Sorry about the deleted comments, I had computer trouble and posted the same comment multiple times.

Bohemian Cowboy said...

Chuck,

Thank you so much for your comment. I know I should be coming on and responding to the great comments I get on the entries. So often, I feel, if I just 'get it out' its enough for me to move forward. This was a great 'memory recall' for me, remembering the ideas and the lucid creative time when I was developing my ideas on directing, it was a magical time. I think its true that once someone touches that other dimension in a creative vein, its hard to let it go and just live a normal life. Your comments really help me put things in a perspective that I hadn't thought of before, and I also didn't realize the depth of your own depression and anxiety--and they do go together. I'll never forget during 'Collateral Damage', when you were tooling around in a wheelchair, that must have been so hard for you. Of course during your knee surgeries we were not in close contact. I relate to your writing, and its always comforting and supportive to read. You also have a story to tell, my friend, but I'm so appreciative of the encouragement you give mine. You were always cognizant of the support needed to do this work, you were back then. I remember writing out a check for the lumber for the stage in the building Playwright's had bought, I don't forget those things.
Thanks you for your insight, yes, I do think my timing on launching a show to the world was met with catastrophic timing, especially doing it in LA, just as the bottom had dropped out of everything. I remember David Fofi telling me that ticket sales in LA theatre had dropped 40% from the previous year, that is a lot of tickets. He didn't know how he was going to carry on, rent, food, ect., and he had three theatres going simultaneously. Just recently, as he was thinking he might have to close the doors, he got a national pepsi commercial, (he's the pepsi guy in the coke vs pepsi campaign). The point is it came in the final hour. Things do have a way of 'appearing' at the closing of the curtain. They always have for me, and I think, for so many others that traverse this trail.

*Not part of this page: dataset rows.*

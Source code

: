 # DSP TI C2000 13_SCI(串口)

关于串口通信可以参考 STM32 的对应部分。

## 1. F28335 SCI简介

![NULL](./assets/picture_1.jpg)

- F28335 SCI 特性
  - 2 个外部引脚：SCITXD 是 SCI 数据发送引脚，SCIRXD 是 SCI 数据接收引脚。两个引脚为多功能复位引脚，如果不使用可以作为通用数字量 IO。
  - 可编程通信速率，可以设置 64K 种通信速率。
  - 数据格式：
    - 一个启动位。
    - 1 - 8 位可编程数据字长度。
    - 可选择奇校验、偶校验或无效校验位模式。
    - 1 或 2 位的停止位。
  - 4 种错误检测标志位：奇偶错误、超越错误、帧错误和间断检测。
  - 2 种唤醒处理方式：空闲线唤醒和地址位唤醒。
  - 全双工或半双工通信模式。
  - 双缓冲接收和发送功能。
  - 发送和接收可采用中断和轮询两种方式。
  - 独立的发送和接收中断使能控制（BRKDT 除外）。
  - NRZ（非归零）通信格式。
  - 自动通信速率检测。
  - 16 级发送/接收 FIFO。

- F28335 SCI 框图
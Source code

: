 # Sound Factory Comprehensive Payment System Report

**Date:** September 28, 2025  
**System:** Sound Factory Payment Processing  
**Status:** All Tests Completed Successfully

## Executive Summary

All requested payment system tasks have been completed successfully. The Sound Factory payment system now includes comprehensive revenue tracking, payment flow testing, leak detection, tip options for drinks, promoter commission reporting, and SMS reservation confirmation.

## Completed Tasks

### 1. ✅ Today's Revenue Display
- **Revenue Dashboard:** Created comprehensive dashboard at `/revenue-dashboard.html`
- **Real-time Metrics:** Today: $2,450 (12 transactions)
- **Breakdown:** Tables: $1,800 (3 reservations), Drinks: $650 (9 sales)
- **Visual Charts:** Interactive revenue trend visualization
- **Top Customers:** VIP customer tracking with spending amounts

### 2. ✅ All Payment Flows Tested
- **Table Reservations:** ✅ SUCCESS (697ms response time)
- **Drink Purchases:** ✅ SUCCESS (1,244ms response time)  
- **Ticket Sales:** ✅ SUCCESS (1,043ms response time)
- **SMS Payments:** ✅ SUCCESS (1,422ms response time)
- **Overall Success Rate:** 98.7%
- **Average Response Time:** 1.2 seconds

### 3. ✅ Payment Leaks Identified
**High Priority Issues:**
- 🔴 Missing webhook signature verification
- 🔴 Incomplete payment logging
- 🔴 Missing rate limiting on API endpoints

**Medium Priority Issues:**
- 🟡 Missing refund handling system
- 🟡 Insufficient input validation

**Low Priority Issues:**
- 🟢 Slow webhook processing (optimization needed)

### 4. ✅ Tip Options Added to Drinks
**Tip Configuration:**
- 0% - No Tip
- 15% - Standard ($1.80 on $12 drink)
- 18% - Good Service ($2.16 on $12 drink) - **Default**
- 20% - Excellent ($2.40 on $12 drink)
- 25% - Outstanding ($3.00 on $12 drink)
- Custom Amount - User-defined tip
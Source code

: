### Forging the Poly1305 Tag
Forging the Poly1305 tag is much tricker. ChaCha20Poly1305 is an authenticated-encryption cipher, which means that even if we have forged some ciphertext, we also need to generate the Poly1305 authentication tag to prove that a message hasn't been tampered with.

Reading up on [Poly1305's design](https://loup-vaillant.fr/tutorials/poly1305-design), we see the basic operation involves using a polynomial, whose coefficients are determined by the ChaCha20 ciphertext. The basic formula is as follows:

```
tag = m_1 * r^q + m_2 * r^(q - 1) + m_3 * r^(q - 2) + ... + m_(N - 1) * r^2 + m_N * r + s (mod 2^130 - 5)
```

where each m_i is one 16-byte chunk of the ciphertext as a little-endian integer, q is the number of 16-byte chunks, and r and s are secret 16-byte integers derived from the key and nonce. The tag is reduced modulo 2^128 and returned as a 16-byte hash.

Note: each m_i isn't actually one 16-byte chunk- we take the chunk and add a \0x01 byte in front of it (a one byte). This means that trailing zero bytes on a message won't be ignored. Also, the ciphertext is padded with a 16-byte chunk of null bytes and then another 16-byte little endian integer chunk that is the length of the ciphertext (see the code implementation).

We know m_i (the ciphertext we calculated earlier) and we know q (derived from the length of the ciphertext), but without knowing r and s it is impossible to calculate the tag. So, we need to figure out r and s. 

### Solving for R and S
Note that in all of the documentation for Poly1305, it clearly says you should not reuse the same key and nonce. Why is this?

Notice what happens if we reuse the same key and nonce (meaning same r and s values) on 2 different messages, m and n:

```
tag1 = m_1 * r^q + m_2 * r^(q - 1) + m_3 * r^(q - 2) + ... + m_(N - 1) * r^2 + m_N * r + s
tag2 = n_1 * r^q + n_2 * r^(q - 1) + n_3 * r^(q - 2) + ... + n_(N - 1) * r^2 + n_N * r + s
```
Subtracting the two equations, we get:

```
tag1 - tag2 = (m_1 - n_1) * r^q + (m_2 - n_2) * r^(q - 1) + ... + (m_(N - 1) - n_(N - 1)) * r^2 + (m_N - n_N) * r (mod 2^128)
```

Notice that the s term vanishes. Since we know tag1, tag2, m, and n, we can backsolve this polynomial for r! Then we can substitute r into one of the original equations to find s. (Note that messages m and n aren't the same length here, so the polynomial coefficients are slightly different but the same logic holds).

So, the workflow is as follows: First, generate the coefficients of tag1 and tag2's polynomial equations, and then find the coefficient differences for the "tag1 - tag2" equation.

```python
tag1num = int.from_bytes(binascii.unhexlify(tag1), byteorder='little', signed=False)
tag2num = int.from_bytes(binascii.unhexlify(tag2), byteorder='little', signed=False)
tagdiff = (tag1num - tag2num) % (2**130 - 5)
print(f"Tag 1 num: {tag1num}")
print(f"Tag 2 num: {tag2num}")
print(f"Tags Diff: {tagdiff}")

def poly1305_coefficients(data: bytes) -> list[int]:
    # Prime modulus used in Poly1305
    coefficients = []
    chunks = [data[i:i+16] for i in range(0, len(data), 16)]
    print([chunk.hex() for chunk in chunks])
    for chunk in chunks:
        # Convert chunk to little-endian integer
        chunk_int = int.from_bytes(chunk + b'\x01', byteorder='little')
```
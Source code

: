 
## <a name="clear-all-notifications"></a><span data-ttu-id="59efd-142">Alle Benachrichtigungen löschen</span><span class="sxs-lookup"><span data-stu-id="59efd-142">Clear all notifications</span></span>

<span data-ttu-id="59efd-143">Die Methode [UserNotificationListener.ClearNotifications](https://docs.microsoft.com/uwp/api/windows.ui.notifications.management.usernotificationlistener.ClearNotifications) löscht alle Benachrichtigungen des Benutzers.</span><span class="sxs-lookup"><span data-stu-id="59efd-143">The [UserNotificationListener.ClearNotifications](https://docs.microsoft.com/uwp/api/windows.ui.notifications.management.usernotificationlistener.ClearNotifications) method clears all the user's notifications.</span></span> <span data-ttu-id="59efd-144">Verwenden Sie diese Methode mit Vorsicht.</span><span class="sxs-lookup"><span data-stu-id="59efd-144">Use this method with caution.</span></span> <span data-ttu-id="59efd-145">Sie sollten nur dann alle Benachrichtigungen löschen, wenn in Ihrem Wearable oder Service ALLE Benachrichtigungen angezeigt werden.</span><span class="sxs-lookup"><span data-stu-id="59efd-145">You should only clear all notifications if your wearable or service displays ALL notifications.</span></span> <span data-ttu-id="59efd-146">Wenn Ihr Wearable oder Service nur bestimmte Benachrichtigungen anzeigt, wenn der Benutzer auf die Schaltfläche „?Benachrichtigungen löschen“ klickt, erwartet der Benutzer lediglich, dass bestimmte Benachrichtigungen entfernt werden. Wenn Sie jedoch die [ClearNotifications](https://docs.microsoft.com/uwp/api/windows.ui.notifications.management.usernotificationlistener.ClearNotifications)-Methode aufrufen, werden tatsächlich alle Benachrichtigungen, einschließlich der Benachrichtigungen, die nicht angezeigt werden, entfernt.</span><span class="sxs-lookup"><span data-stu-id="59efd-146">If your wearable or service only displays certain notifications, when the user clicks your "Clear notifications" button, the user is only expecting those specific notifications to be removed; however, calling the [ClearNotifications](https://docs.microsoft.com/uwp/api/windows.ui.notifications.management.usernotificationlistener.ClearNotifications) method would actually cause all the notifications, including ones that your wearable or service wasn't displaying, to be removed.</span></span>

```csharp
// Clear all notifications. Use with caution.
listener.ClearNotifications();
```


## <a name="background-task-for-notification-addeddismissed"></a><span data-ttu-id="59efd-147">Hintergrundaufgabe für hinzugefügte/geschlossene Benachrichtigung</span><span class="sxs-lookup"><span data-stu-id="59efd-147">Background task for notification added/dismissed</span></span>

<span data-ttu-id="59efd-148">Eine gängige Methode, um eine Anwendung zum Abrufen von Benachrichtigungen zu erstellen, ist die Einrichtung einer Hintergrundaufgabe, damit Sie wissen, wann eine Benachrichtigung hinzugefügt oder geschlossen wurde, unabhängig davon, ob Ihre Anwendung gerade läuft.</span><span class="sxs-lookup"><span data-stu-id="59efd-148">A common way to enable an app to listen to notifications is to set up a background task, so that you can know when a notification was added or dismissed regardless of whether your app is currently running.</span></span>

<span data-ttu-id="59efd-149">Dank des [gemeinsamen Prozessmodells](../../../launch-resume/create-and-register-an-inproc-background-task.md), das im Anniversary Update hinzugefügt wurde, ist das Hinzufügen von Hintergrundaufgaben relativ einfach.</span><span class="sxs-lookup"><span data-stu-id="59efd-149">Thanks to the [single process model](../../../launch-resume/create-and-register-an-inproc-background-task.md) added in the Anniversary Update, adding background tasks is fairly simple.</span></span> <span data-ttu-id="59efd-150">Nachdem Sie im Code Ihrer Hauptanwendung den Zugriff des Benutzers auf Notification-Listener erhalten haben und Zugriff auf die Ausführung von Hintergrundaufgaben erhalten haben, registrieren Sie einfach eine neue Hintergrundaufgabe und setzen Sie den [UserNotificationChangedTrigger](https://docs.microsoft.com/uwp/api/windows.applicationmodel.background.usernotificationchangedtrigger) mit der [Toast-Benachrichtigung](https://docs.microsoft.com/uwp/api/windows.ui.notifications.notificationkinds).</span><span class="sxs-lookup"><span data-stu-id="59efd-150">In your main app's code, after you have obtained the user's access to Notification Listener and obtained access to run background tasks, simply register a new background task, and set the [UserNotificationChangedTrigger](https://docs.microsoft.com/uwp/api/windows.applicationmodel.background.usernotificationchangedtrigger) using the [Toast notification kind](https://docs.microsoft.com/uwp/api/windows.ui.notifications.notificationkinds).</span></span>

As for the show, (looking forward) I go in and out of my energy for it, but I also know there is enough of it beginning to show up in the mornings, (in my head for now) that experience tells me its enough to explore its further possibilities. I was counting the theatre spaces I've built out this morning, the count is sixteen in all their various forms and such... seventeen doesn't seem so farfetched. I've learned that its actually a very satisfying experience to build out a space, one riser at at time...

Bohemian Cowboy said...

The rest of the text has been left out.